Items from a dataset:
◇ ◇ ◇ ◇ ◇
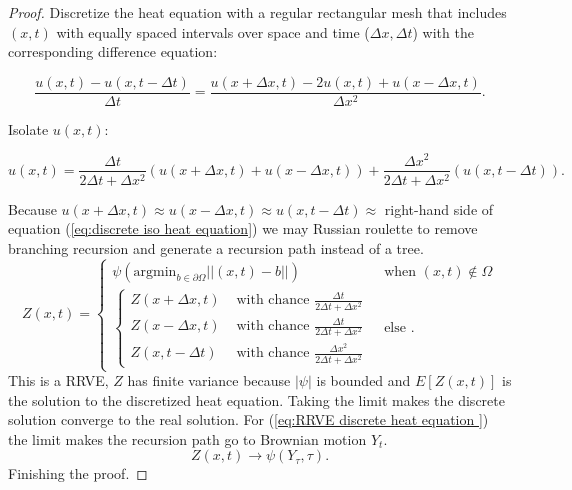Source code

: \documentclass[a4paper,12pt]{article}
\begin{document}
\begin{proof} \label{proof: BM HE }
    Discretize the heat equation
    with a regular rectangular mesh that includes $(x,t)$ with equally
    spaced intervals over space and time ($\Delta x, \Delta t$) with
    the corresponding difference equation:

    \begin{equation}
        \frac{u(x,t)-u(x,t-\Delta t)}{\Delta t} = \frac{u(x + \Delta x,t)-2 u(x,t) +u(x - \Delta x,t)}{\Delta x^{2}} .
    \end{equation}

    Isolate $u(x,t)$:

    \begin{equation} \label{eq:discrete iso heat equation}
        u(x,t) =
        \frac{\Delta t}{ 2 \Delta t + \Delta x^{2}}
        \left(
        u(x+\Delta x,t)+u(x-\Delta x,t)
        \right) +
        \frac{\Delta x^{2}}{ 2 \Delta t + \Delta x^{2}}
        \left(
        u(x,t-\Delta t)
        \right).
    \end{equation}

    Because $u(x+\Delta x,t) \approx u(x-\Delta x,t) \approx u(x,t-\Delta t) \approx$
    right-hand side of equation (\ref{eq:discrete iso heat equation}) we may Russian roulette
    to remove branching recursion and generate a recursion path instead of a tree.
    \begin{equation} \label{eq:RRVE discrete heat equation }
        Z(x,t) =
        \begin{cases}
            \psi(\text{argmin}_{b \in \partial \Omega} ||(x,t) - b||)
             & \text{ when } (x,t) \notin \Omega \\
            \begin{cases}
                Z(x+\Delta x , t)  & \text{ with chance  } \frac{\Delta t}{ 2 \Delta t + \Delta x^{2}}     \\
                Z(x-\Delta x , t)  & \text{ with chance  } \frac{\Delta t}{ 2 \Delta t + \Delta x^{2}}     \\
                Z(x, t - \Delta t) & \text{ with chance  } \frac{\Delta x^{2}}{ 2 \Delta t + \Delta x^{2}}
            \end{cases}
             & \text{ else }.
        \end{cases}
    \end{equation}
    This is a RRVE, $Z$ has finite variance because $ |\psi|$ is bounded
    and $E[Z(x,t)]$ is the solution to the discretized heat equation. Taking the limit
    makes the discrete solution converge to the real solution.
    For (\ref{eq:RRVE discrete heat equation }) the limit
    makes the recursion path go to Brownian motion $Y_{t}$.
    \begin{equation}
        Z(x,t) \rightarrow \psi(Y_{\tau},\tau)  .
    \end{equation}
    Finishing the proof.
\end{proof}
\end{document}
◇ ◇ ◇ ◇ ◇
Instructions to follow
Leave out the pictures and reproduce the rest of the records exactly.

Reply to the task
Source code

: \documentclass[a4paper,12pt]{article}
\begin{document}
\begin{proof} \label{proof: BM HE }
    Discretize the heat equation
    with a regular rectangular mesh that includes $(x,t)$ with equally
    spaced intervals over space and time ($\Delta x, \Delta t$) with
    the corresponding difference equation:

    \begin{equation}
        \frac{u(x,t)-u(x,t-\Delta t)}{\Delta t} = \frac{u(x + \Delta x,t)-2 u(x,t) +u(x - \Delta x,t)}{\Delta x^{2}} .
    \end{equation}

    Isolate $u(x,t)$:

    \begin{equation} \label{eq:discrete iso heat equation}
        u(x,t) =
        \frac{\Delta t}{ 2 \Delta t + \Delta x^{2}}
        \left(
        u(x+\Delta x,t)+u(x-\Delta x,t)
        \right) +
        \frac{\Delta x^{2}}{ 2 \Delta t + \Delta x^{2}}
        \left(
        u(x,t-\Delta t)
        \right).
    \end{equation}

    Because $u(x+\Delta x,t) \approx u(x-\Delta x,t) \approx u(x,t-\Delta t) \approx$
    right-hand side of equation (\ref{eq:discrete iso heat equation}) we may Russian roulette
    to remove branching recursion and generate a recursion path instead of a tree.
    \begin{equation} \label{eq:RRVE discrete heat equation }
        Z(x,t) =
        \begin{cases}
            \psi(\text{argmin}_{b \in \partial \Omega} ||(x,t) - b||)
             & \text{ when } (x,t) \notin \Omega \\
            \begin{cases}
                Z(x+\Delta x , t)  & \text{ with chance  } \frac{\Delta t}{ 2 \Delta t + \Delta x^{2}}     \\
                Z(x-\Delta x , t)  & \text{ with chance  } \frac{\Delta t}{ 2 \Delta t + \Delta x^{2}}     \\
                Z(x, t - \Delta t) & \text{ with chance  } \frac{\Delta x^{2}}{ 2 \Delta t + \Delta x^{2}}
            \end{cases}
             & \text{ else }.
        \end{cases}
    \end{equation}
    This is a RRVE, $Z$ has finite variance because $ |\psi|$ is bounded
    and $E[Z(x,t)]$ is the solution to the discretized heat equation. Taking the limit
    makes the discrete solution converge to the real solution.
    For (\ref{eq:RRVE discrete heat equation }) the limit
    makes the recursion path go to Brownian motion $Y_{t}$.
    \begin{equation}
        Z(x,t) \rightarrow \psi(Y_{\tau},\tau)  .
    \end{equation}
    Finishing the proof.
\end{proof}
\end{document}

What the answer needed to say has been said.